Begbie enseña los dientes:

—Joder, Tam, todo eso ya lo sé —le suelta, y luego, con mejor cara, añade—: ¡Pero si la guarra esa piensa que medio Leith va a estar ahí diciendo que la estuvieron bombeando después de que Franco terminara de darle lo suyo, eso la mantendrá alejada de los putos tribunales, capullo!

Aunque se ríen, los demás ya empiezan a sentir lástima por la chica. Sobre todo Spud. Demasiados Bacardí con Coca-Cola, un calentón, una metedura de gamba y ya estás criando a un Begbie para los restos. Da igual que la tía sea un poco corta, eso no se lo merece nadie.

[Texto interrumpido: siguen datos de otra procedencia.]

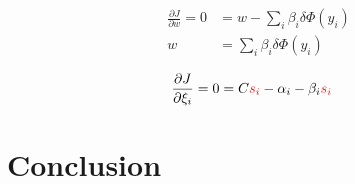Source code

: \documentclass{IEEEtran}
\begin{document}
\begin{align}
    \frac{\partial J}{\partial w} = 0 &= w - \sum_i \beta_i \delta \Phi\left(y_i\right) \\
    w &= \sum_i \beta_i \delta \Phi\left(y_i\right) \nonumber
\end{align}

\begin{align}
    \frac{\partial J}{\partial \xi_i} = 0 &= C \textcolor{red}{s_i} - \alpha_i - \beta_i \textcolor{red}{s_i}
\end{align}
\section{Conclusion}



\end{document}
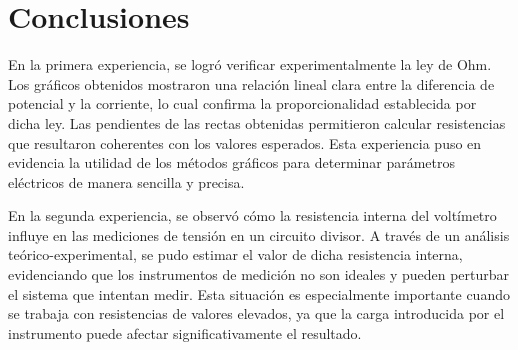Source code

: \documentclass[11pt]{article}
\begin{document}
\section*{Conclusiones}



En la primera experiencia, se logró verificar experimentalmente la ley de Ohm. Los gráficos obtenidos mostraron una relación lineal clara entre la diferencia de potencial y la corriente, lo cual confirma la proporcionalidad establecida por dicha ley. Las pendientes de las rectas obtenidas permitieron calcular resistencias que resultaron coherentes con los valores esperados. Esta experiencia puso en evidencia la utilidad de los métodos gráficos para determinar parámetros eléctricos de manera sencilla y precisa.

En la segunda experiencia, se observó cómo la resistencia interna del voltímetro influye en las mediciones de tensión en un circuito divisor. A través de un análisis teórico-experimental, se pudo estimar el valor de dicha resistencia interna, evidenciando que los instrumentos de medición no son ideales y pueden perturbar el sistema que intentan medir. Esta situación es especialmente importante cuando se trabaja con resistencias de valores elevados, ya que la carga introducida por el instrumento puede afectar significativamente el resultado.
\end{document}
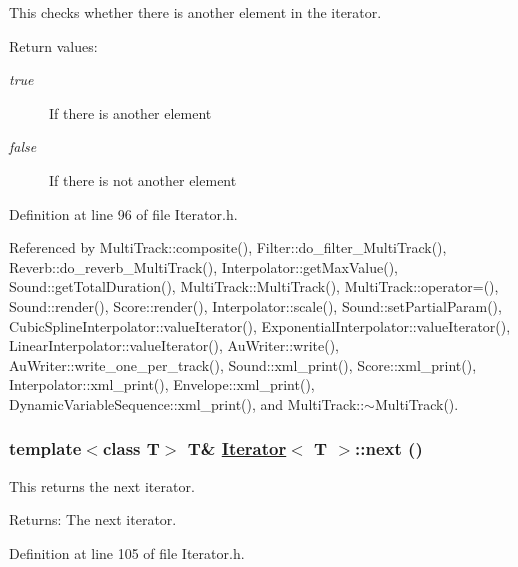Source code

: This checks whether there is another element in the iterator. \begin{Desc}
\item[Return values:]
\begin{description}
\item[{\em true}]If there is another element \item[{\em false}]If there is not another element \end{description}
\end{Desc}


Definition at line 96 of file Iterator.h.

Referenced by Multi\-Track::composite(), Filter::do\_\-filter\_\-Multi\-Track(), Reverb::do\_\-reverb\_\-Multi\-Track(), Interpolator::get\-Max\-Value(), Sound::get\-Total\-Duration(), Multi\-Track::Multi\-Track(), Multi\-Track::operator=(), Sound::render(), Score::render(), Interpolator::scale(), Sound::set\-Partial\-Param(), Cubic\-Spline\-Interpolator::value\-Iterator(), Exponential\-Interpolator::value\-Iterator(), Linear\-Interpolator::value\-Iterator(), Au\-Writer::write(), Au\-Writer::write\_\-one\_\-per\_\-track(), Sound::xml\_\-print(), Score::xml\_\-print(), Interpolator::xml\_\-print(), Envelope::xml\_\-print(), Dynamic\-Variable\-Sequence::xml\_\-print(), and Multi\-Track::$\sim$Multi\-Track().\hypertarget{classIterator_a5}{
\subsubsection[next]{\setlength{\rightskip}{0pt plus 5cm}template$<$class T$>$ T\& \hyperlink{classIterator}{Iterator}$<$ T $>$::next ()}}
\label{classIterator_a5}


This returns the next iterator. \begin{Desc}
\item[Returns:]The next iterator. \end{Desc}


Definition at line 105 of file Iterator.h.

Comienza el segundo tiempo y Platini, con aire de que sencillamente es inevitable, pone a los franceses por delante en el marcador. Todo el pub enloquece, al menos los del otro lado; a Begbie le irrita visiblemente el alboroto y lanza miradas reprobadoras de punta a punta de la estrecha barra para que se callen. Tommy se pregunta si alguna vez volvería a hacer frente a Begbie y qué circunstancias podrían obligarlo a hacerlo.

Un par de rondas más y se acaba la tarde. En la pantalla, Platini ha alcanzado su cima deportiva personal y alza triunfalmente la Copa de Europa de las Naciones. A Renton y Keezbo los asombra que Francia haya ganado por dos a cero; el otro gol no lo han visto. Se lo han impedido la anfetamina, la adrenalina y los dramas personales de cada uno.

—No sé ni cómo se llama, joder —dice Begbie mordazmente, con ánimo despectivo; pero, sin saber por qué, lo que transmite, para sorpresa propia y ajena, está a medio camino entre una acusación y un lamento. Piensa un instante en aquel huevo que vio en el nido, y no está seguro de si lo chafó o lo dejó en paz.